In the particular, all form values come
to the function as strings.

What function? The value property of form controls are strings.
So even if your textField.value contains
a number, it will be treated as a string. So to ensure that
myObject.length
is set properly, you should do at the least:
var myObject[+Identifier] = IdentifierValue;

Not necessary if the string is the canonical representation of an
appropriate integer.


/L
 
D

Dr John Stockton

JRS: In article <[email protected]>,
dated Tue, 21 Jun 2005 10:56:25, seen in
Michael Winter said:
On 20/06/2005 20:32, Dr John Stockton wrote:

[snip]
BTW, I should have included non-negative; good languages can allow
negative indexes.

To address memory locations prior to element 0? Languages that actually
implement arrays in the traditional sense could do that, or course, but
one could hardly expect ECMAScript to allow that.

I don't see why not, except on the basis of the language having been
written in a country that never developed its own natural language.
In Pascal/Delphi, array indexes are given upper and lower bounds, and
indexing can be by any ordinal type (i.e. boolean, enumerated, or any
variety of integer except comp and maybe Int64 (IIRC)).

"qwertyuiop".charCodeAt(5)

has the value 121, matching "y" [...]

That's what I meant, though I should have asked if you are running IE4
with its original JScript implementation, or have you upgraded that
separately?

Original; had I changed it, I'd probably have remembered to say.
 
D

Dr John Stockton

JRS: In article <[email protected]>
, dated Tue, 21 Jun 2005 10:36:48, seen in VK
Did you ever program using C++ or you're just sharing with the
community some terrible hightmares you had recently? Did you see a
deriving classe there or it was swalowed by a fire-breathing dragon?


<FAQENTRY>
If you find that, when you start a News reply, Google does not provide
the previous article in quoted form, note what Keith Thompson wrote in
comp.lang.c, message ID <[email protected]> :-
If you want to post a followup via groups.google.com, don't use
the "Reply" link at the bottom of the article. Click on "show
options" at the top of the article, then click on the "Reply" at
the bottom of the article headers.
 
M

Michael Winter

On 21/06/2005 20:54, Dr John Stockton wrote:

[JRS:]
[...] good languages can allow negative [array] indexes.
[MLW:]
[...] one could hardly expect ECMAScript to allow that.

I don't see why not [...]

At face value, negative indices have value in languages that use pointer
arithmetic to address array elements. However, an ECMAScript
implementation is more likely to use a map to implement arrays.
In Pascal/Delphi, array indexes are given upper and lower bounds [...]
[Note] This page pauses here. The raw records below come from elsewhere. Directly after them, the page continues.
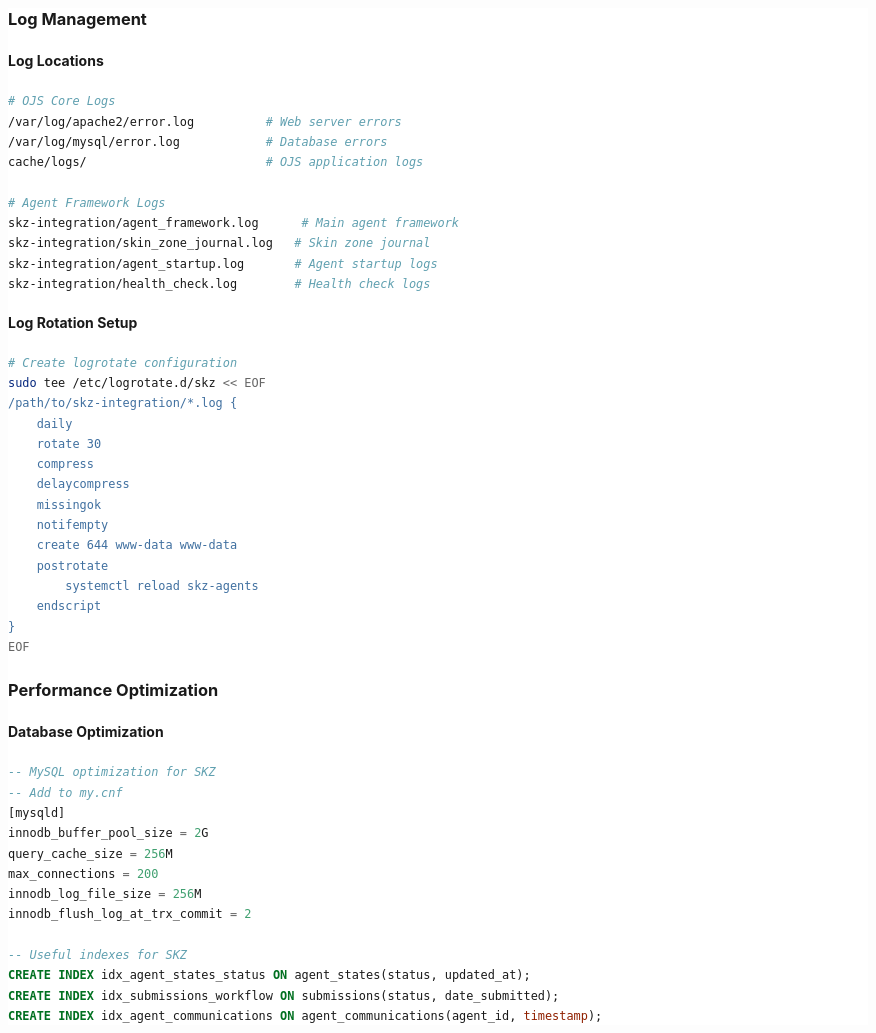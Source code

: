 ### Log Management

#### Log Locations

```bash
# OJS Core Logs
/var/log/apache2/error.log          # Web server errors
/var/log/mysql/error.log            # Database errors
cache/logs/                         # OJS application logs

# Agent Framework Logs
skz-integration/agent_framework.log      # Main agent framework
skz-integration/skin_zone_journal.log   # Skin zone journal
skz-integration/agent_startup.log       # Agent startup logs
skz-integration/health_check.log        # Health check logs
```

#### Log Rotation Setup

```bash
# Create logrotate configuration
sudo tee /etc/logrotate.d/skz << EOF
/path/to/skz-integration/*.log {
    daily
    rotate 30
    compress
    delaycompress
    missingok
    notifempty
    create 644 www-data www-data
    postrotate
        systemctl reload skz-agents
    endscript
}
EOF
```

### Performance Optimization

#### Database Optimization

```sql
-- MySQL optimization for SKZ
-- Add to my.cnf
[mysqld]
innodb_buffer_pool_size = 2G
query_cache_size = 256M
max_connections = 200
innodb_log_file_size = 256M
innodb_flush_log_at_trx_commit = 2

-- Useful indexes for SKZ
CREATE INDEX idx_agent_states_status ON agent_states(status, updated_at);
CREATE INDEX idx_submissions_workflow ON submissions(status, date_submitted);
CREATE INDEX idx_agent_communications ON agent_communications(agent_id, timestamp);
```
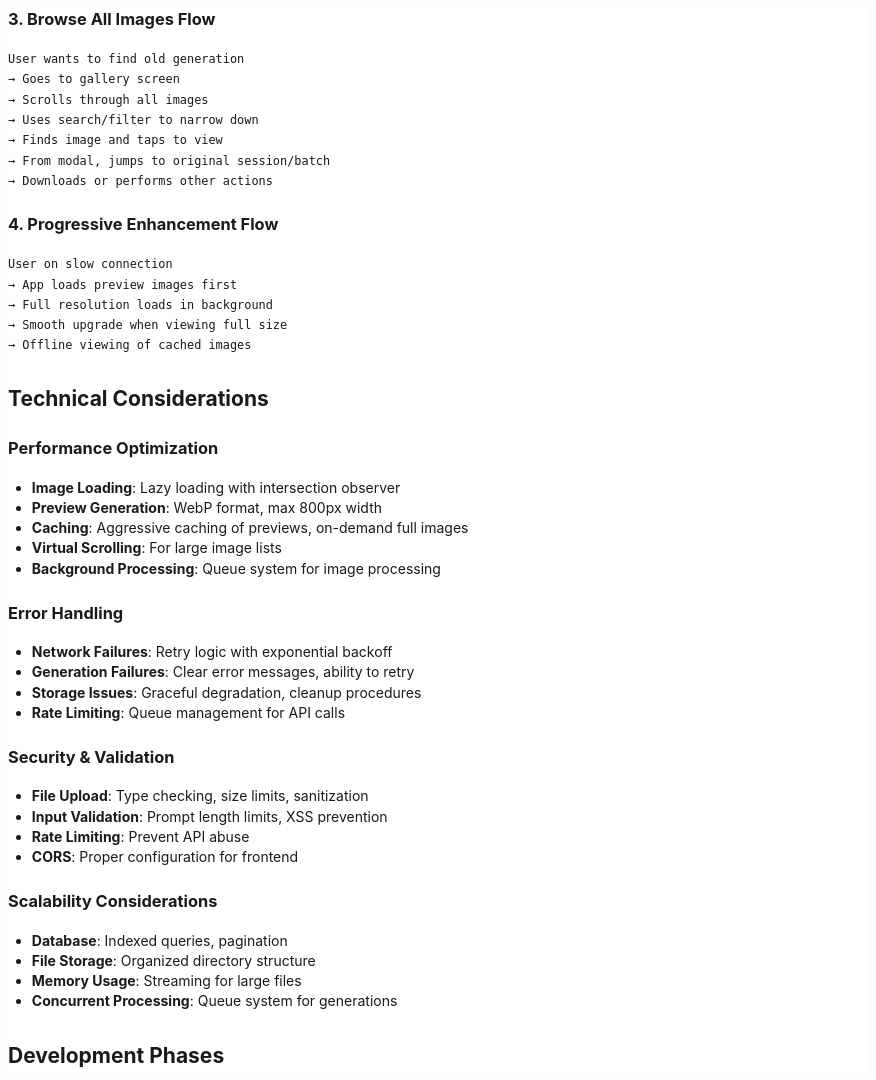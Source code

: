 ### 3. Browse All Images Flow
```
User wants to find old generation
→ Goes to gallery screen
→ Scrolls through all images
→ Uses search/filter to narrow down
→ Finds image and taps to view
→ From modal, jumps to original session/batch
→ Downloads or performs other actions
```

### 4. Progressive Enhancement Flow
```
User on slow connection
→ App loads preview images first
→ Full resolution loads in background
→ Smooth upgrade when viewing full size
→ Offline viewing of cached images
```

## Technical Considerations

### Performance Optimization
- **Image Loading**: Lazy loading with intersection observer
- **Preview Generation**: WebP format, max 800px width
- **Caching**: Aggressive caching of previews, on-demand full images
- **Virtual Scrolling**: For large image lists
- **Background Processing**: Queue system for image processing

### Error Handling
- **Network Failures**: Retry logic with exponential backoff
- **Generation Failures**: Clear error messages, ability to retry
- **Storage Issues**: Graceful degradation, cleanup procedures
- **Rate Limiting**: Queue management for API calls

### Security & Validation
- **File Upload**: Type checking, size limits, sanitization
- **Input Validation**: Prompt length limits, XSS prevention
- **Rate Limiting**: Prevent API abuse
- **CORS**: Proper configuration for frontend

### Scalability Considerations
- **Database**: Indexed queries, pagination
- **File Storage**: Organized directory structure
- **Memory Usage**: Streaming for large files
- **Concurrent Processing**: Queue system for generations

## Development Phases
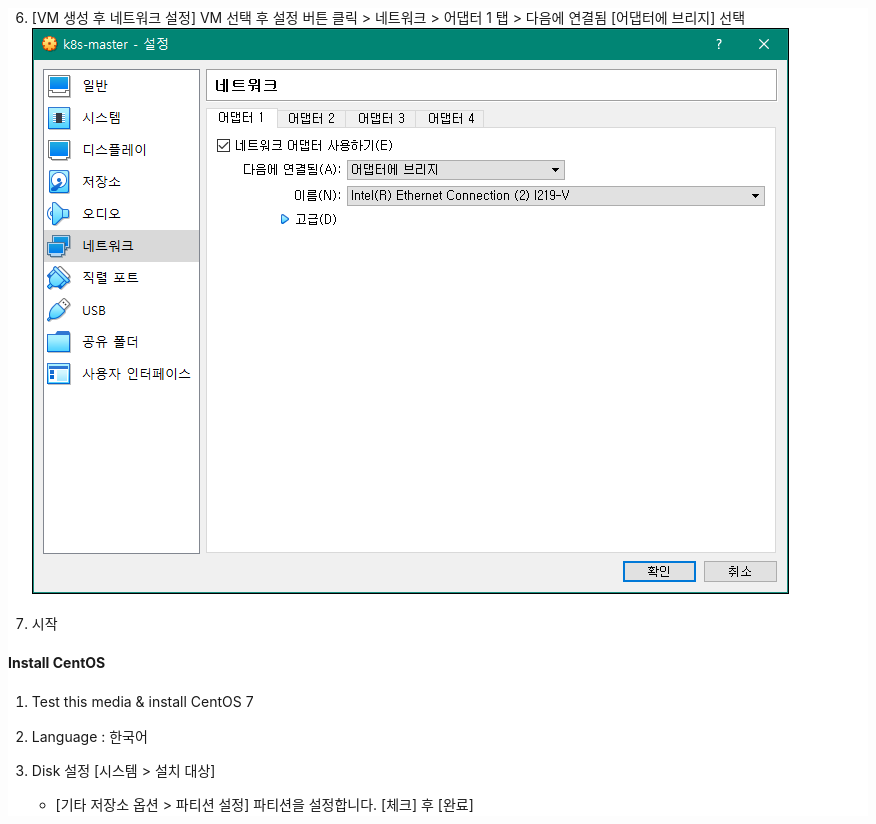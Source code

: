 6. [VM 생성 후 네트워크 설정] VM 선택 후 설정 버튼 클릭 > 네트워크 > 어댑터 1 탭 > 다음에 연결됨 [어댑터에 브리지] 선택
   ![image-20201002174955932](img/02%20%5B%EA%B8%B0%EC%B4%88%ED%8E%B8%5D%20%EC%BF%A0%EB%B2%84%EB%84%A4%ED%8B%B0%EC%8A%A4%20%EC%84%A4%EC%B9%98/image-20201002174955932.png)

7. 시작

#### Install CentOS

1. Test this media & install CentOS 7 

2. Language : 한국어  

3. Disk 설정 [시스템 > 설치 대상]   

   - [기타 저장소 옵션 > 파티션 설정] 파티션을 설정합니다. [체크] 후 [완료]   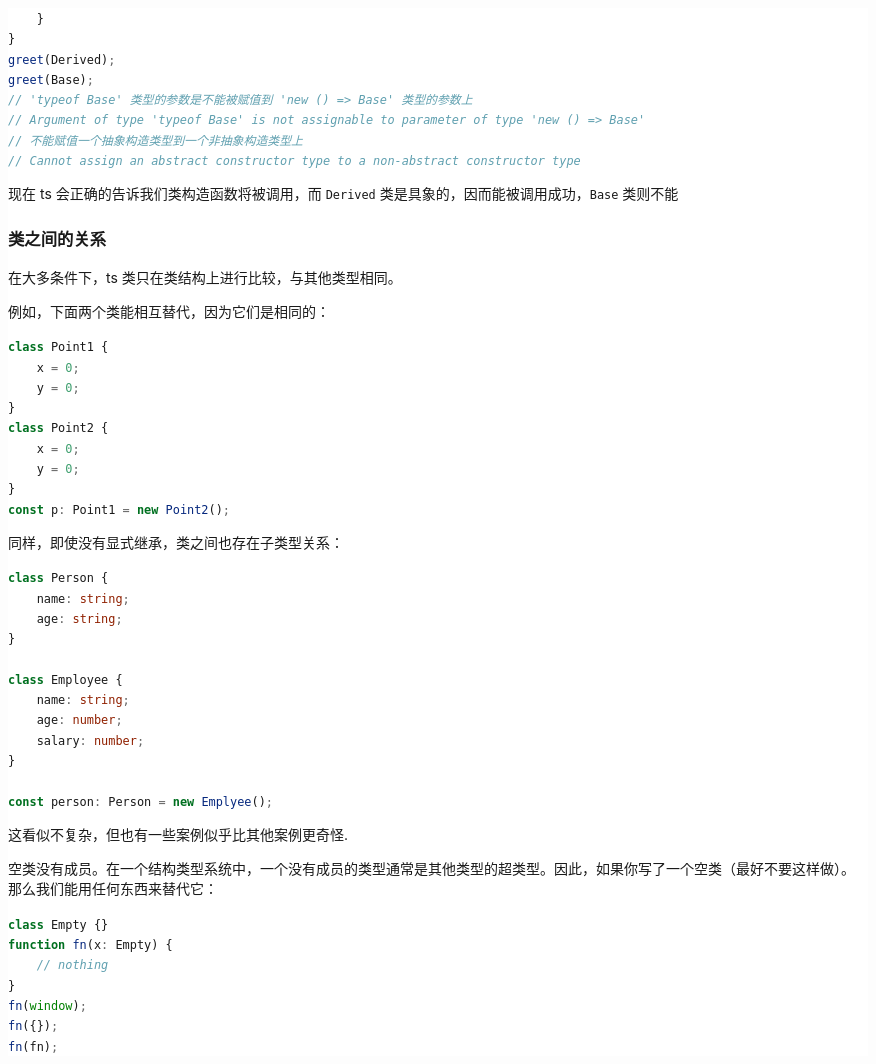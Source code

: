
 ```ts
    }
}
greet(Derived);
greet(Base);
// 'typeof Base' 类型的参数是不能被赋值到 'new () => Base' 类型的参数上
// Argument of type 'typeof Base' is not assignable to parameter of type 'new () => Base'
// 不能赋值一个抽象构造类型到一个非抽象构造类型上
// Cannot assign an abstract constructor type to a non-abstract constructor type
```

现在 ts 会正确的告诉我们类构造函数将被调用，而 `Derived` 类是具象的，因而能被调用成功，`Base` 类则不能

### 类之间的关系

在大多条件下，ts 类只在类结构上进行比较，与其他类型相同。

例如，下面两个类能相互替代，因为它们是相同的：

```ts
class Point1 {
    x = 0;
    y = 0;
}
class Point2 {
    x = 0;
    y = 0;
}
const p: Point1 = new Point2();
```

同样，即使没有显式继承，类之间也存在子类型关系：

```ts
class Person {
    name: string;
    age: string;
}

class Employee {
    name: string;
    age: number;
    salary: number;
}

const person: Person = new Emplyee();
```

这看似不复杂，但也有一些案例似乎比其他案例更奇怪.

空类没有成员。在一个结构类型系统中，一个没有成员的类型通常是其他类型的超类型。因此，如果你写了一个空类（最好不要这样做）。那么我们能用任何东西来替代它：

```ts
class Empty {}
function fn(x: Empty) {
    // nothing
}
fn(window);
fn({});
fn(fn);
```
I'm unfamiliar with Pascal (though it's usually readable), so I can't
comment in any detail, but I would expect those arrays to be created
normally, but any index would be offset automatically to address the
array normally. A compiled language could optimise such operations to
the point of removing them altogether, but not a purely interpreted
language.

As this feature can be emulated trivially by a programmer, it doesn't
appear in many languages so there's no impetus to add it to ECMAScript,
either.

[snip]

In all, I don't particularly see the value.